Another method seen in practice is a change in the terms of the instrument itself, such as amending the conversion formula or reworking the pricing terms to achieve the intended economic outcome. However, this too is constrained by the FMV floor, since any change that results in a notional issue of shares below fair market value may be treated as a violation of the pricing guidelines under the NDI Rules.
The FMV Barrier and Its Impact
The FMV requirement under Rule 21(2) of the NDI Rules provides that any issue or transfer of shares to a person resident outside India must be at a price not less than the FMV determined by a SEBI-registered merchant banker or chartered accountant using internationally accepted methodologies.

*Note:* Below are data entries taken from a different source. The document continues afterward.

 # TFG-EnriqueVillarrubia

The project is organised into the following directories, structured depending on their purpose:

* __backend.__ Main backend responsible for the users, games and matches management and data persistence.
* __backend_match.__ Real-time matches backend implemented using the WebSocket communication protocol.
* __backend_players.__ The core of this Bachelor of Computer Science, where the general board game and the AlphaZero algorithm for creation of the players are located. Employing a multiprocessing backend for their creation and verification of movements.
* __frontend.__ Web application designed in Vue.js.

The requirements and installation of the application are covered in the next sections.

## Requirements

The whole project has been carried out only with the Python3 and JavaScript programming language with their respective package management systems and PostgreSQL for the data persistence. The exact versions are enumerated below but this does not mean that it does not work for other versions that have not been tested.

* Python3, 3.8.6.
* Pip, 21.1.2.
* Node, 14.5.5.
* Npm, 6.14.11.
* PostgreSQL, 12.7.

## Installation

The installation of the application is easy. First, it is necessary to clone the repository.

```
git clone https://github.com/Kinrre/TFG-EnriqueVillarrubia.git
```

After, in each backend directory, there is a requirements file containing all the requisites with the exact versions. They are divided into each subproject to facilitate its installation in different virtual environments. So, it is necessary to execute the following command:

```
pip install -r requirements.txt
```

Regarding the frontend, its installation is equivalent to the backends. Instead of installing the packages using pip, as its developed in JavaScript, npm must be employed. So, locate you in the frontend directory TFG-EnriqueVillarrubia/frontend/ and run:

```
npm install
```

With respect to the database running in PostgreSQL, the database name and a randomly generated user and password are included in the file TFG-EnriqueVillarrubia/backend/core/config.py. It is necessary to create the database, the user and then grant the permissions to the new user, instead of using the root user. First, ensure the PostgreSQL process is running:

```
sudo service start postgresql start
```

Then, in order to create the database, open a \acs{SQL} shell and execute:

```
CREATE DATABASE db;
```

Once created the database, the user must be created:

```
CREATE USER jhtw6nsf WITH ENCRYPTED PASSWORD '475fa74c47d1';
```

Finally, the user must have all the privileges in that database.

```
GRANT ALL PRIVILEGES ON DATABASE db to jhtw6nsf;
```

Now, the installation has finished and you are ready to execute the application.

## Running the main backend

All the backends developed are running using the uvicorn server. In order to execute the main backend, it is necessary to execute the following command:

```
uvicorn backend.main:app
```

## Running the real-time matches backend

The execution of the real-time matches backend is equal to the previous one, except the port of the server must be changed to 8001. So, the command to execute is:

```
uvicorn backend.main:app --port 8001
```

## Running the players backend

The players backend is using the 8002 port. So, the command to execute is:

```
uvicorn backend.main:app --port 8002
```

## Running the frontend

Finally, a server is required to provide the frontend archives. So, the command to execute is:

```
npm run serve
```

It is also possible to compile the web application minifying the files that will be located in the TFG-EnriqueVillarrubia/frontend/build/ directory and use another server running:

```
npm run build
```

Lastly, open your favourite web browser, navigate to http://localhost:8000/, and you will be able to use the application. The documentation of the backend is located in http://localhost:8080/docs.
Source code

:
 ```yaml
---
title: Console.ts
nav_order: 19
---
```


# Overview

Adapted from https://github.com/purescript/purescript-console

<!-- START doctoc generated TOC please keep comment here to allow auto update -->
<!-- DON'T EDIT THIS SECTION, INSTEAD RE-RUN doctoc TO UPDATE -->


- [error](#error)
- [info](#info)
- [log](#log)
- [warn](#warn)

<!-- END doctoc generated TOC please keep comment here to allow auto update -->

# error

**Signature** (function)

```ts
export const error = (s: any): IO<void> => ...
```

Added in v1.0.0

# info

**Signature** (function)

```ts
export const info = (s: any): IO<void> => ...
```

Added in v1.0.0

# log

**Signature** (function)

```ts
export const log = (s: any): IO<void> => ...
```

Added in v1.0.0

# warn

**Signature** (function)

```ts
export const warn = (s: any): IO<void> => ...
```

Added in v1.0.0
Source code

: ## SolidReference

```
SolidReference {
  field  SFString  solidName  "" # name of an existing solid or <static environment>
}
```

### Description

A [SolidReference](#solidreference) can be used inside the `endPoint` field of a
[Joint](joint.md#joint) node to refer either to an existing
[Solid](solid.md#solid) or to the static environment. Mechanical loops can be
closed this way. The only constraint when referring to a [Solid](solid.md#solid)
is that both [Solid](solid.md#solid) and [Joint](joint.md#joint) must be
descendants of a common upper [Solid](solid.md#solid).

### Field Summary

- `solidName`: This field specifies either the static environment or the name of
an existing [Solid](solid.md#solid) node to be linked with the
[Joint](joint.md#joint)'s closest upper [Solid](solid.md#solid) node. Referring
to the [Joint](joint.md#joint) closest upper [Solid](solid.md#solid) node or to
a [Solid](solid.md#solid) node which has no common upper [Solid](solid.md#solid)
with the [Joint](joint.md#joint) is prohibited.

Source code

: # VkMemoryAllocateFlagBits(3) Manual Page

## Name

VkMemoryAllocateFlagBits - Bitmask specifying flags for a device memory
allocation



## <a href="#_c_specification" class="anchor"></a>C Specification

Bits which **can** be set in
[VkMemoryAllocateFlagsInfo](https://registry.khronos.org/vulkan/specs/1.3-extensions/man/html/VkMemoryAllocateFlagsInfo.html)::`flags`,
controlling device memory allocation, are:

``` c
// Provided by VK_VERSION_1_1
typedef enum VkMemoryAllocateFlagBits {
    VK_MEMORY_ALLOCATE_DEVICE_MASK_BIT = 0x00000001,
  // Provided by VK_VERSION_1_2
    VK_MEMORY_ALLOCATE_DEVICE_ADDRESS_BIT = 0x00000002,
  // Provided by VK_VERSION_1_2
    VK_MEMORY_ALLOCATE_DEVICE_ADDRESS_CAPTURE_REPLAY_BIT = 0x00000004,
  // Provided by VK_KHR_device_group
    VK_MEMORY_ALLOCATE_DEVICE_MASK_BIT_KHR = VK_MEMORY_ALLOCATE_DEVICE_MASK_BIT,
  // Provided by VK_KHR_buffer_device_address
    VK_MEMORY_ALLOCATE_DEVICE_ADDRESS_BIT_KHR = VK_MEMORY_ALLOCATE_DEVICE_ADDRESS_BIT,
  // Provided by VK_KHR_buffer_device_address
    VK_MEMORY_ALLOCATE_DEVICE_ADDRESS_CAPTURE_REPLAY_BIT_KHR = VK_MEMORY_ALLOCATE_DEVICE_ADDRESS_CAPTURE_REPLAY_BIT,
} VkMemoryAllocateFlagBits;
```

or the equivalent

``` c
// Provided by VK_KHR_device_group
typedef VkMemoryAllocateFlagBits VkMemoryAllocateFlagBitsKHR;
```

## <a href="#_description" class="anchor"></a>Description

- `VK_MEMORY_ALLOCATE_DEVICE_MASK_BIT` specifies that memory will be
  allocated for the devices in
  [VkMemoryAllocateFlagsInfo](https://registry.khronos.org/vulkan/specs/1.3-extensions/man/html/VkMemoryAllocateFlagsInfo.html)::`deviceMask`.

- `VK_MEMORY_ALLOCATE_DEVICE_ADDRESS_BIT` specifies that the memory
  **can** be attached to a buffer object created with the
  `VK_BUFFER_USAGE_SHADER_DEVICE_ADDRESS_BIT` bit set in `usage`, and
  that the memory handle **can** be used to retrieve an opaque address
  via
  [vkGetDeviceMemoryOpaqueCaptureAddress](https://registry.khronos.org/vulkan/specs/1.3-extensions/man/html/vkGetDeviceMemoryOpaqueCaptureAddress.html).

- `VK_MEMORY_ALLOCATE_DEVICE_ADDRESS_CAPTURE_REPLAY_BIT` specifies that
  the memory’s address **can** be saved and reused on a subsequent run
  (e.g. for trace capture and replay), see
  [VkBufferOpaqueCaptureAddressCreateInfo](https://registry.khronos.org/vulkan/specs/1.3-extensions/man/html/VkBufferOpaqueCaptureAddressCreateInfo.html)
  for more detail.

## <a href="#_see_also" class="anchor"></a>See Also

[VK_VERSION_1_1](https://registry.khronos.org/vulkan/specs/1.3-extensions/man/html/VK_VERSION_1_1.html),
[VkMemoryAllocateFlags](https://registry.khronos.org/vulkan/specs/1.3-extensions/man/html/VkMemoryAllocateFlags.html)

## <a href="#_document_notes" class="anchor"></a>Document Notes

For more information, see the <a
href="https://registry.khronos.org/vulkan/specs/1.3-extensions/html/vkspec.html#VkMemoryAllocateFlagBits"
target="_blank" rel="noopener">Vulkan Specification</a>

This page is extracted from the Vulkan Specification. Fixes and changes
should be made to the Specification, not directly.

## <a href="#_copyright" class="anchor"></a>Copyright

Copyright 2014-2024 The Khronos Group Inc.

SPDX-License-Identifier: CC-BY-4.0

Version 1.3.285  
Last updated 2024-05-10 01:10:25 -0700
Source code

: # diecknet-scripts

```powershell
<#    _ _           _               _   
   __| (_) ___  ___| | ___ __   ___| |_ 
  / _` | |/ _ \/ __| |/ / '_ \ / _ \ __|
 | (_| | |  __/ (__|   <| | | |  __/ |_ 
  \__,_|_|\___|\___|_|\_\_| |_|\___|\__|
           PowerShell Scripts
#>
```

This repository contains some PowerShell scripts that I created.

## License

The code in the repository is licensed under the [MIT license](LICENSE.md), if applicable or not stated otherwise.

This provision, designed to prevent capital flight and undervaluation, has a material effect on the enforceability of anti-dilution provisions. If a company’s FMV falls below the price at which a non-resident investor originally subscribed, the company cannot issue new shares, grant bonus shares, or alter conversion terms that would result in the investor effectively holding shares at a lower price. Even a change in the formula that produces a similar economic result would be viewed as a contravention of the pricing norms.
For example, if an investor subscribed at INR 100 per share when that represented the FMV, and the company’s FMV later falls to INR 60, it cannot legally issue shares or modify terms that reduce the effective price to INR 60. The Reserve Bank of India (RBI) has consistently reinforced that these pricing rules are mandatory and cannot be waived by agreement, as reiterated in the Master Direction on Foreign Investment (July 2024).
Accordingly, while the anti-dilution clause remains valid under contract law, it becomes unenforceable in practice to the extent that its operation breaches the FMV threshold.
Practical Considerations and Structuring Response
This legal limitation requires both companies and investors to plan proactively. One strategy sometimes adopted is to issue securities ata price marginally above FMV, creating a buffer for future adjustments that can still comply with FEMA regulations. In certain cases, parties may also enter into offshore contractual arrangements to achieve equivalent economic outcomes, provided that all Indian regulatory requirements, including FMV and Companies Act provisions, are fully complied with.
For strategic investors who typically take a longer view and are less focused on short-term performance milestones the emphasis shifts toward protecting value through governance rights, enhanced information access, liquidation preferences, and structured exit options. These mechanisms cannot fully offset valuation losses but can contain their impact within the regulatory framework.
Eventually, when valuations fall substantially below the original investment level, there is often an unavoidable transactional loss — a value erosion that cannot be reversed by any legal or contractual mechanism. At that stage, the practical focus shifts to preserving value within the applicable regulatory and legal framework.
Anti-dilution rights remain a vital component of investment documentation, signaling investor protection and discipline in capital structuring. Yet, their enforceability for non-resident investors is fundamentally limited by the FMV regime under Indian law.
Companies should therefore price with foresight, allowing room for valuation flexibility, while investors may periodically reassess the effectiveness of their rights as market conditions evolve. When valuations fall below the FMV at issuance, complete protection is generally not attainable, but with prudent structuring and ongoing review, it is possible to mitigate losses and preserve value to the extent feasible.